ここで、何故オランダがそんなに日本を研究したがったかということに触れてみます。
当時オランダはナポレオン戦役により、その植民地の大部分を失ってしまいました。オランダに残った植民地はジャワ(インドネシア)だけでした。もともと貿易でなりたっている国だけに、植民地の減少はオランダにとって死活問題でした。オランダは唯一残ったジャワに賭けるしかしかありませんでした。
そこで、オランダだけが貿易権を持つ日本の産物の中で、ヨーロッパで高く売れそうなものをジャワで栽培し、新たな商品を生み出せないか考えたわけです。その市場調査員とも言うべき役割をシーボルトに委ねたわけです。当時オランダ政府とシーボルトがかわした文書も残っています。そこにははっきりと日本の産物の調査が指示されています。
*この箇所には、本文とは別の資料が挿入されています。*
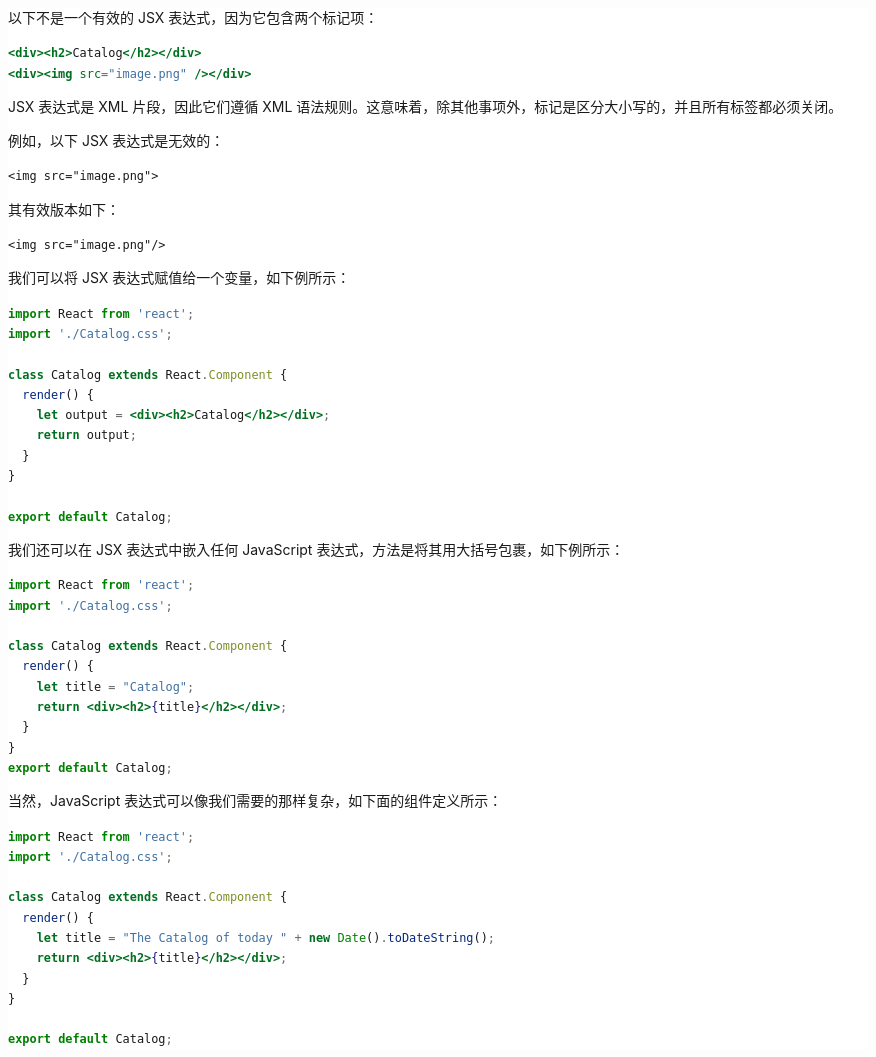 以下不是一个有效的 JSX 表达式，因为它包含两个标记项：

```jsx
<div><h2>Catalog</h2></div>
<div><img src="image.png" /></div>
```

JSX 表达式是 XML 片段，因此它们遵循 XML 语法规则。这意味着，除其他事项外，标记是区分大小写的，并且所有标签都必须关闭。

例如，以下 JSX 表达式是无效的：

`<img src="image.png">`

其有效版本如下：

`<img src="image.png"/>`

我们可以将 JSX 表达式赋值给一个变量，如下例所示：

```jsx
import React from 'react';
import './Catalog.css';

class Catalog extends React.Component {
  render() {
    let output = <div><h2>Catalog</h2></div>;
    return output;
  }
}

export default Catalog;
```

我们还可以在 JSX 表达式中嵌入任何 JavaScript 表达式，方法是将其用大括号包裹，如下例所示：

```jsx
import React from 'react';
import './Catalog.css';

class Catalog extends React.Component {
  render() {
    let title = "Catalog";
    return <div><h2>{title}</h2></div>;
  }
}
export default Catalog;
```

当然，JavaScript 表达式可以像我们需要的那样复杂，如下面的组件定义所示：

```jsx
import React from 'react';
import './Catalog.css';

class Catalog extends React.Component {
  render() {
    let title = "The Catalog of today " + new Date().toDateString();
    return <div><h2>{title}</h2></div>;
  }
}

export default Catalog;
```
シーボルトは塾生を最大限に利用しました。所詮外国人であるシーボルトでは、調査できる情報はたかが知れています。そこで彼は塾生にレポートという形で、日本の特産品やその栽培の仕方などを細かく報告させたのです。レポートという形を取ることで、塾生が色々な情報を調べても誰も疑問に思わなかったのです。 こうして得た情報を彼は逐一本国に報告していきました。彼が最も興味を示したのは茶であったようです。塾生のレポートには茶について実に様々な情報が載っています。

このように順調に調査を続けるシーボルトでしたが、ある日非常に魅力的なものに出会います。それは伊能忠敬の「大日本沿海與地全図」でした。彼はこの精密な地図を見て驚き、是非本国に持ち帰らねばと思いました。彼は幕臣で天文方である高橋景保に何度もアプローチをし、ついにこの地図を手に入れました。
しかし彼が帰国する際、このことを幕府に知られてしまい、シーボルトは国外追放、高橋景保は投獄されてしまいます。その後彼は許されて再来日し、娘のイネとの再会も果たします。(イネは長崎の女郎との間にできた子供)

彼は持ち帰った文物などをもとに、「Nippon」、「日本動物誌」、「日本植物誌」などを著し、ヨーロッパ学会で日本ブームの火付け役になりました。
19世紀は世界的に自然科学の研究が進んでおり、日本もその例外ではなかったんですね。日本が鎖国をしている間も、諸外国は様々な目的で日本へアプローチをしていたのです。


・・・・その後分かったことなのですが、どうやらこれに似たことがNHKの「堂々日本史」のなかで取り扱われたようです。